To meet these "obligations", the Government of Prime Minister Rajoy passed an austerity package last week totalling €65 billion.

Can Spain meet these commitments? Especially as the country is in recession and is burdened with an unemployment level of almost 25 per cent. With the austerity package working it might but without it unlikely, as Reuters reported from Madrid on 16 July citing the International Monetary Fund (IMF)'s Fiscal Monitor Report expects the deficit to reach seven per cent this year and still be 5.9 per cent in 2013. The Report also expects the National Debt to reach 90.3 per cent and 96.5 per cent of GDP in both respective years.

If Spain does get the billions to re-capitalise its banks direct from the ESM without the funds going through the Spanish Government - a process it wants to backdate to the beginning of the year - it then intends to remove a shed-load of debt off its National Debt figure thereby improving the country's National Debt to GDP ratio. This may well account for the major differences between the IMF Report and the figures issued and estimates provided by the Spanish Government.

Well, what do you know? It's that easy! Unfortunately for Spain's Government, I doubt whether the Markets will be so impressed because, ultimately, the Government has guaranteed the country's banks' liabilities. For about a year now, and especially since it became apparent that Spain might apply for ECB/EFSF funds, be it to shore up sovereign debt or its banks, financial commentators criticized Spain for understating its National Debt citing this reason and presumably the Markets likewise in calculating its bonds rates.

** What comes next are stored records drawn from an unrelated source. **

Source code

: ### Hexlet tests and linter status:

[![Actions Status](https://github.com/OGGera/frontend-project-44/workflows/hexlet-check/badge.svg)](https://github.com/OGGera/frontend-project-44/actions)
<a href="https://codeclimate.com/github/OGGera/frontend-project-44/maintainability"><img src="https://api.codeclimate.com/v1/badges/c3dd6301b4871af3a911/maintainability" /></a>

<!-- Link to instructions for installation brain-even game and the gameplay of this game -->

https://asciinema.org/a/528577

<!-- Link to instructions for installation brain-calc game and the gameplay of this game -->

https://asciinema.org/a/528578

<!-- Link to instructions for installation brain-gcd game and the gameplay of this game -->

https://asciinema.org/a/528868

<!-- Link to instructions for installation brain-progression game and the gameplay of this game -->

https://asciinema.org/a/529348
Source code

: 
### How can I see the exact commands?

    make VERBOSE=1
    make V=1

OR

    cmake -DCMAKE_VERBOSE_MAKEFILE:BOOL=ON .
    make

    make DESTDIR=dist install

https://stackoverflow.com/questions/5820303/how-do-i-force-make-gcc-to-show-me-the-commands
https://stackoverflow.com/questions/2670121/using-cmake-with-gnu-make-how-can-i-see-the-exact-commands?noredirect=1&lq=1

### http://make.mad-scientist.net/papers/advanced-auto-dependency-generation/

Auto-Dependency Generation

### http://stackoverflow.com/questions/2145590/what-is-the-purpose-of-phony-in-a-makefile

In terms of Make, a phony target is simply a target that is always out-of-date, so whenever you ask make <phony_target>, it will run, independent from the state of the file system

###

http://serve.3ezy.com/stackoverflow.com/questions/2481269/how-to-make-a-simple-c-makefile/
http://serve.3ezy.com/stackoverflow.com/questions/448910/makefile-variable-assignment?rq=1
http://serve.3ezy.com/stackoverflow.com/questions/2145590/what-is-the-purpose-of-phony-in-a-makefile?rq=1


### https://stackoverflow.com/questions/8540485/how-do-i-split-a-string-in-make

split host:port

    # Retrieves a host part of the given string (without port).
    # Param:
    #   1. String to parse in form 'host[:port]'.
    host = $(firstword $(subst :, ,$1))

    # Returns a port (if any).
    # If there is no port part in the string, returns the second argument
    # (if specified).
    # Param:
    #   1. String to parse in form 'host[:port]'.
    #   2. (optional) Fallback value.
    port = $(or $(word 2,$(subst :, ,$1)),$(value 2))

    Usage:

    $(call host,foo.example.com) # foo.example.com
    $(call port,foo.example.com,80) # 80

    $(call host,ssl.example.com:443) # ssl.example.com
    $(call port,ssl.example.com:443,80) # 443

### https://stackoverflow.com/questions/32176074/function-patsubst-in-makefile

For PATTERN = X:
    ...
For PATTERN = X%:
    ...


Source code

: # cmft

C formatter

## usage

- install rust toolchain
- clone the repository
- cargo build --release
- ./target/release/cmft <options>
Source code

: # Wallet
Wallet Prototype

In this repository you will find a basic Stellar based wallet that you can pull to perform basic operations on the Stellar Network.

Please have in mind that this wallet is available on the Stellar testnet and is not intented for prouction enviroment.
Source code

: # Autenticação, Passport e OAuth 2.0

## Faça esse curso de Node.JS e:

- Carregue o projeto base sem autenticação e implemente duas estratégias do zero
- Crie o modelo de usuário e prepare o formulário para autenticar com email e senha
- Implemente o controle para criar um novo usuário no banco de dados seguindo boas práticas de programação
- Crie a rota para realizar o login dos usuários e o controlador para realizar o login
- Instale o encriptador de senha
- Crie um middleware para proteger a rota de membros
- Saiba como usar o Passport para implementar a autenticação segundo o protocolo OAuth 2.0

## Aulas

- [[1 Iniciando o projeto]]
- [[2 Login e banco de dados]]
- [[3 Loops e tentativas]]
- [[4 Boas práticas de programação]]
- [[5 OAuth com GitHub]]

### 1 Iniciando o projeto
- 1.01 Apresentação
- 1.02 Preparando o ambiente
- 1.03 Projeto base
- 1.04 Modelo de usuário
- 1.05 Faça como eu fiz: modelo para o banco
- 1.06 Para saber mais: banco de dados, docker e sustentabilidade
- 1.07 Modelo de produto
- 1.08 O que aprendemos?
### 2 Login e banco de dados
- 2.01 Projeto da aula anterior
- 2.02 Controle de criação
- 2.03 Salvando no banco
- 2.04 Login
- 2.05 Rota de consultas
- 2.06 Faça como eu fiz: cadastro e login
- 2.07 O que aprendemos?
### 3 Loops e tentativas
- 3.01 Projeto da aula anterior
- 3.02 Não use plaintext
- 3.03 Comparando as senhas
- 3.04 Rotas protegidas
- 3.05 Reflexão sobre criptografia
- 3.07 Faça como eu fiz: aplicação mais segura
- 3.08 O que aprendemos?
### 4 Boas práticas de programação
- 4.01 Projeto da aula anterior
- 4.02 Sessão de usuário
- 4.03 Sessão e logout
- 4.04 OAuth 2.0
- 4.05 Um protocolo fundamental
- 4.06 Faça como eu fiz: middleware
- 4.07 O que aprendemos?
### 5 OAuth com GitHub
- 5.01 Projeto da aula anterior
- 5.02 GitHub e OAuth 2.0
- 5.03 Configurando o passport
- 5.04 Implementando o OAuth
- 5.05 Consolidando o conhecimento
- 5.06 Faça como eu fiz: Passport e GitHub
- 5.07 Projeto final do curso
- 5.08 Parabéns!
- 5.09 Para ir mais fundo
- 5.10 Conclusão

Certainly on 16 July the IMF's Report rocked Spain with the IBEX index falling three per cent, a drop also affecting Bank Santander, down 3.3 per cent and with fears in the Market that Spain may well need a sovereign bailout as well as the €100 billion for its banking sector, Spain's 10-year Government Bonds rose 2.31 per cent higher to close at 6.817 per cent, a rate considered close to unsustainable in the long run.

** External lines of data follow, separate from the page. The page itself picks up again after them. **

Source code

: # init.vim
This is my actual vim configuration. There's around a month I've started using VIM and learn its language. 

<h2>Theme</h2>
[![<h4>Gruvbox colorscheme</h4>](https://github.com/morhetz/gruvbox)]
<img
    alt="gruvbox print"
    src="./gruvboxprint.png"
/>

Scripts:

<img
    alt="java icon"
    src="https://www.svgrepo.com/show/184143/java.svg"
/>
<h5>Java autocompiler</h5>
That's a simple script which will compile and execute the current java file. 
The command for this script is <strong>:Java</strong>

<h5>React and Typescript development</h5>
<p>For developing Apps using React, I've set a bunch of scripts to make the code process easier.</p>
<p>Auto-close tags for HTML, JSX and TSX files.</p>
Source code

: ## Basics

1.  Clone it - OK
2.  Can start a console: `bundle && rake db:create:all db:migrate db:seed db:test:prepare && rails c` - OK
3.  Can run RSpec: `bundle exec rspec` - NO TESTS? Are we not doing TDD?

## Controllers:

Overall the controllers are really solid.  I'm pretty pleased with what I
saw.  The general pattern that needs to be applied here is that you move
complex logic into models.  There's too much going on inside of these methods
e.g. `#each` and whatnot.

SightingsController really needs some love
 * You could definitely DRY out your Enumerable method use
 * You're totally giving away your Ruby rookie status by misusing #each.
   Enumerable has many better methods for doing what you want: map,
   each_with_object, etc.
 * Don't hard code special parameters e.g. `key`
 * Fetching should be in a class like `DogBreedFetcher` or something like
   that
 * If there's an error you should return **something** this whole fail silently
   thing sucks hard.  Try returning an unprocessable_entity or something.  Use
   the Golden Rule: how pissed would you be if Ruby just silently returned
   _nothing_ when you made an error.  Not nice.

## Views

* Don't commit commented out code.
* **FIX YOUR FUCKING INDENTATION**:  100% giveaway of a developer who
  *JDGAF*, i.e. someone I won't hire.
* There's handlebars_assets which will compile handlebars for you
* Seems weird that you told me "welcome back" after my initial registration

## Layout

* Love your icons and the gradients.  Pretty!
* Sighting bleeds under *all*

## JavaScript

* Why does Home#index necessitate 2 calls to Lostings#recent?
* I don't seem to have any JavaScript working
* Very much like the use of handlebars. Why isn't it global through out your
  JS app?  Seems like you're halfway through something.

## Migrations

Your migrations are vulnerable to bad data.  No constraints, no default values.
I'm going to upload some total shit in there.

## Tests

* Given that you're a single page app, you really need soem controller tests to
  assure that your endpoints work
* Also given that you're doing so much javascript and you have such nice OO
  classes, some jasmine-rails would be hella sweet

Progress then in ratifying the Treaty Establishing the (ESM) can't come soon enough for some Member States and whilst the required legislation is proceeding through the likes of Italy's Parliament or awaiting Presidential Assent in Austria, there are legal and constitutional challenges in a couple of countries which need tidying up.

Ostensibly the main issue is a matter of national sovereignty and what the country's written constitution allows when dealing with other nations, whether or not Member States of the European Union and/or Eurozone. Not stated but undoubtedly a factor, is the potential transfer of enormous funds to shore up those countries in particular stress.

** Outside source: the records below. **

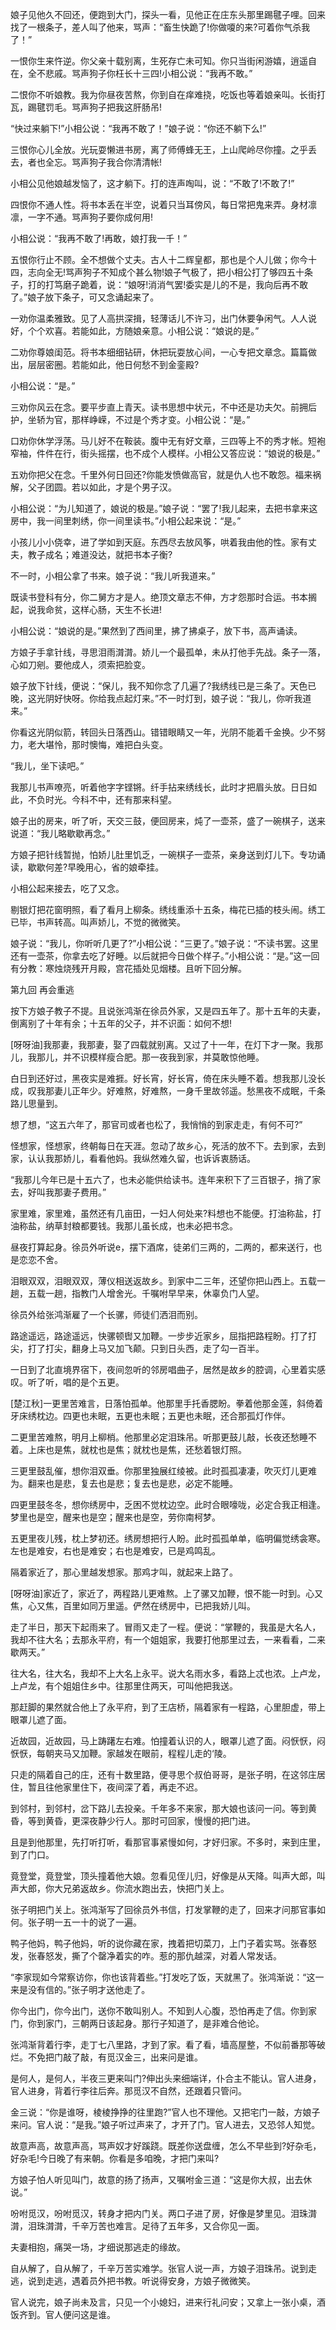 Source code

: <!-- { "loadSidebar": true } -->
娘子见他久不回还，便跑到大门，探头一看，见他正在庄东头那里踢毽子哩。回来找了一根条子，差人叫了他来，骂声：“畜生快跪了!你做嗄的来?可着你气杀我了！”

一恨你生来忤逆。你父亲十载别离，生死存亡未可知。你只当街闲游嬉，逍遥自在，全不悲戚。骂声狗子你枉长十三四!小相公说：“我再不敢。”

二恨你不听娘教。我为你昼夜苦熬，你到自在痒难挠，吃饭也等着娘亲叫。长街打瓦，踢毽罚毛。骂声狗子把我这肝肠吊!

“快过来躺下!”小相公说：“我再不敢了！”娘子说：“你还不躺下么!”

三恨你心儿全放。光玩耍懒进书房，离了师傅蜂无王，上山爬岭尽你撞。之乎丢去，者也全忘。骂声狗子我合你清清帐!

小相公见他娘越发恼了，这才躺下。打的连声啕叫，说：“不敢了!不敢了!”

四恨你不通人性。将书本丢在半空，说着只当耳傍风，每日常把鬼来弄。身材凛凛，一字不通。骂声狗子要你成何用!

小相公说：“我再不敢了!再敢，娘打我一千！”

五恨你行止不顾。全不想做个丈夫。古人十二辉皇都，那也是个人儿做；你今十四，志向全无!骂声狗子不知成个甚么物!娘子气极了，把小相公打了够四五十条子，打的打笃磨子跪着，说：“娘呀!消消气罢!委实是儿的不是，我向后再不敢了。”娘子放下条子，可又念诵起来了。

一劝你温柔雅致。见了人高拱深揖，轻薄话儿不许习，出门休要争闲气。人人说好，个个欢喜。若能如此，方随娘亲意。小相公说：“娘说的是。”

二劝你尊娘闺范。将书本细细钻研，休把玩耍放心间，一心专把文章念。篇篇做出，层层密圈。若能如此，他日何愁不到金銮殿?

小相公说：“是。”

三劝你风云在念。要平步直上青天。读书思想中状元，不中还是功夫欠。前拥后护，坐轿为官，那样峥嵘，不过是个秀才变。小相公说：“是。”

口劝你休学浮荡。马儿好不在鞍装。腹中无有好文章，三四等上不的秀才帐。短袍窄袖，件件在行，街头摇摆，也不成个人模样。小相公又答应说：“娘说的极是。”

五劝你把父在念。千里外何日回还?你能发愤做高官，就是仇人也不敢怨。福来祸解，父子团圆。若以如此，才是个男子汉。

小相公说：“为儿知道了，娘说的极是。”娘子说：“罢了!我儿起来，去把书拿来这房中，我一间里刺绣，你一间里读书。”小相公起来说：“是。”

小孩儿小小侥幸，进了学如到天庭。东西尽去放风筝，哄着我由他的性。家有丈夫，教子成名；难道没达，就把书本子衡?

不一时，小相公拿了书来。娘子说：“我儿听我道来。”

既读书登科有分，你二舅方才是人。绝顶文章志不伸，方才怨那时合运。书本搁起，说我命贫，这样心肠，天生不长进!

小相公说：“娘说的是。”果然到了西间里，拂了拂桌子，放下书，高声诵读。

方娘子手拿针线，寻思泪雨潸潸。娇儿一个最孤单，未从打他手先战。条子一落，心如刀剜。要他成人，须索把脸变。

娘子放下针线，便说：“保儿，我不知你念了几遍了?我绣线已是三条了。天色已晚，这光阴好快呀。你给我点起灯来。”不一时灯到，娘子说：“我儿，你听我道来。”

你看这光阴似箭，转回头日落西山。错错眼睛又一年，光阴不能着千金换。少不努力，老大堪怜，那时懊悔，难把白头变。

“我儿，坐下读吧。”

我那儿书声嘹亮，听着他字字铿锵。纤手拈来绣线长，此时才把眉头放。日日如此，不负时光。今科不中，还有那来科望。

娘子出的房来，听了听，天交三鼓，便回房来，炖了一壶茶，盛了一碗棋子，送来说道：“我儿略歇歇再念。”

方娘子把针线暂抛，怕娇儿肚里饥乏，一碗棋子一壶茶，亲身送到灯儿下。专功诵读，歇歇何差?早晚用心，省的娘牵挂。

小相公起来接去，吃了又念。

剔银灯把花窗明照，看了看月上柳条。绣线重添十五条，梅花已插的枝头闹。绣工已毕，书声转高。叫声娇儿，不觉的微微笑。

娘子说：“我儿，你听听几更了?”小相公说：“三更了。”娘子说：“不读书罢。这里还有一壶茶，你拿去吃了好睡。以后就把今日做个样子。”小相公说：“是。”这一回有分教：寒烛烧残开月殿，宫花插处见烟楼。且听下回分解。

第九回  再会重逃

按下方娘子教子不提。且说张鸿渐在徐员外家，又是四五年了。那十五年的夫妻，倒离别了十年有余；十五年的父子，并不识面：如何不想!

[呀呀油]我那妻，我那妻，娶了四载就别离。又过了十一年，在灯下才一聚。我那儿，我那儿，并不识模样瘦合肥。那一夜我到家，并莫敢惊他睡。

白日到还好过，黑夜实是难捱。好长宵，好长宵，倚在床头睡不着。想我那儿没长成，叹我那妻儿正年少。好难熬，好难熬，一身千里故邻遥。愁黑夜不成眠，千条路儿思量到。

想了想，“这五六年了，那官司或者也松了，我悄悄的到家走走，有何不可?”

怪想家，怪想家，终朝每日在天涯。忽动了故乡心，死活的放不下。去到家，去到家，认认我那娇儿，看看他妈。我纵然难久留，也诉诉衷肠话。

“我那儿今年已是十五六了，也未必能供给读书。连年来积下了三百银子，捎了家去，好叫我那妻子费用。”

家里难，家里难，虽然还有几亩田，一妇人何处来?料想也不能便。打油称盐，打油称盐，纳草封粮都要钱。我那儿虽长成，也未必把书念。

昼夜打算起身。徐员外听说e，摆下酒席，徒弟们三两的，二两的，都来送行，也是恋恋不舍。

泪眼双双，泪眼双双，薄仪相送返故乡。到家中二三年，还望你把山西上。五载一趟，五载一趟，指教门人增舍光。千嘱咐早早来，休辜负门人望。

徐员外给张鸿渐雇了一个长骡，师徒们洒泪而别。

路途遥远，路途遥远，快骡顿辔又加鞭。一步步近家乡，屈指把路程盼。打了打尖，打了打尖，翻身上马又加飞颠。只到日头西，走了勾一百半。

一日到了北直境界宿下，夜间忽听的邻房唱曲子，居然是故乡的腔调，心里着实感叹。听了听，唱的是个五更。

[楚江秋]一更里苦难言，日落怕孤单。他那里手托香腮盼。拳着他那金莲，斜倚着牙床绣枕边。四更也未眠，五更也未眠；五更也未眠，还合那孤灯作伴。

二更里苦难熬，明月上柳梢。他那里必定泪珠吊。听那更鼓儿敲，长夜还愁睡不着。上床也是焦，就枕也是焦；就枕也是焦，还愁着银灯照。

三更里鼓乱催，想你泪双垂。你那里独展红绫被。此时孤孤凄凄，吹灭灯儿更难为。翻来也是悲，复去也是悲；复去也是悲，必定不能睡。

四更里鼓冬冬，想你绣房中，乏困不觉枕边空。此时合眼嚎咙，必定合我正相逢。梦里也是空，醒来也是空；醒来也是空，劳你南柯梦。

五更里夜儿残，枕上梦初还。绣房想把行人盼。此时孤孤单单，临明偏觉绣衾寒。左也是难安，右也是难安；右也是难安，已是鸡鸣乱。

隔着家近了，那心里越发想家。那鸡才叫，就起来上路了。

[呀呀油]家近了，家近了，两程路儿更难熬。上了骡又加鞭，恨不能一时到。心又焦，心又焦，百里如同万里遥。俨然在绣房中，已把我娇儿叫。

走了半日，那天下起雨来了。冒雨又走了一程。便说：“掌鞭的，我虽是大名人，我却不往大名；去那永平府，有一个姐姐家，我要打他那里过去，一来看看，二来歇两天。”

往大名，往大名，我却不上大名上永平。说大名雨水多，看路上忒也浓。上卢龙，上卢龙，有个姐姐住乡中。往那里住两天，可叫他把我送。

那赶脚的果然就合他上了永平府，到了王店桥，隔着家有一程路，心里胆虚，带上眼罩儿遮了面。

近故园，近故园，马上踌躇左右难。怕撞着认识的人，眼罩儿遮了面。闷恹恹，闷恹恹，每朝夹马又加鞭。家越发在眼前，程程儿走的‘陵。

只走的隔着自己的庄，还有十数里路，便寻思个叔伯哥哥，是张子明，在这邻庄居住，暂且往他家里住下，夜间深了着，再走不迟。

到邻村，到邻村，岔下路儿去投亲。千年多不来家，那大娘也该问一问。等到黄昏，等到黄昏，更深夜静少行人。那时可回家，慢慢的把门进。

且是到他那里，先打听打听，看那官事紧慢如何，才好归家。不多时，来到庄里，到了门口。

竟登堂，竟登堂，顶头撞着他大娘。忽看见侄儿归，好像是从天降。叫声大郎，叫声大郎，你大兄弟返故乡。你流水跑出去，快把门关上。

张子明把门关上。张鸿渐写了回徐员外书信，打发掌鞭的走了，回来才问那官事如何。张子明一五一十的说了一遍。

鸭子他妈，鸭子他妈，听的说你藏在家，拽着把切菜刀，上门子着实骂。张春怒发，张春怒发，撕了个罄净着实的咋。惹的那仇越深，对着人常发话。

“李家现如今常察访你，你也该背着些。”打发吃了饭，天就黑了。张鸿渐说：“这一来是没有信的。”张子明才送他走了。

你今出门，你今出门，送你不敢叫别人。不知到人心腹，恐怕再走了信。你到家门，你到家门，三朝两日该起身。那行子知道了，是非难合他论。

张鸿渐背着行李，走丁七八里路，才到了家。看了看，墙高屋整，不似前番那等破烂。不免把门敲了敲，有觅汉金三，出来问是谁。

是何人，是何人，半夜三更来叫门?伸出头来细端详，仆合主不能认。官人进身，官人进身，背着行李往后奔。那觅汉不自然，还跟着只管问。

金三说：“你是谁呀，棱棱挣挣的往里跑?”官人也不理他。又把宅门一敲，方娘子来问。官人说：“是我。”娘子听过声来了，才开了门。官人进去，又恐邻人知觉。

故意声高，故意声高，骂声奴才好蹊跷。既差你送盘缠，怎么不早些到?好杂毛，好杂毛!今日晚了有来朝。你看是多咱晚，才把门来叫?

方娘子怕人听见叫门，故意的扬了扬声，又嘱咐金三道：“这是你大叔，出去休说。”

吩咐觅汉，吩咐觅汉，转身才把内门关。两口子进了房，好像是梦里见。泪珠潸潸，泪珠潸潸，千辛万苦也难言。足待了五年多，又合你见一面。

夫妻相抱，痛哭一场，才细说那逃走的缘故。

自从解了，自从解了，千辛万苦实难学。张官人说一声，方娘子泪珠吊。说到走逃，说到走逃，遇着员外把书教。听说得安身，方娘子微微笑。

官人说完，娘子尚未及言，只见一个小媳妇，进来行礼问安；又拿上一张小桌，酒饭齐到。官人便问这是谁。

Estonia's Supreme Court cleared the way for ratification after serious disputes since that February 2012 initial agreement only last Thursday, 12 July, by the narrowest of margins - 10 Justices in favour, nine against. Understandable considering that Estonia only has 1.3 million people and will need to contribute €1.3 billion, €1,000 per head!

In Ireland, a left-wing Independent MP unsuccessfully challenged the legality of the ESM under both Irish and EU Law and formal ratification should proceed in the very near future.

Taking longer and most importantly - Germany.

Backed by both Houses of the German Parliament and Chancellor Merkel - who warned such action might be taken on more than one occasion - but challenged by the Left Party, the Association of Family Businesses and some economists. The Constitutional Court is expected to give a ruling on 12 September - of course this year!

Not long then, except for Spain.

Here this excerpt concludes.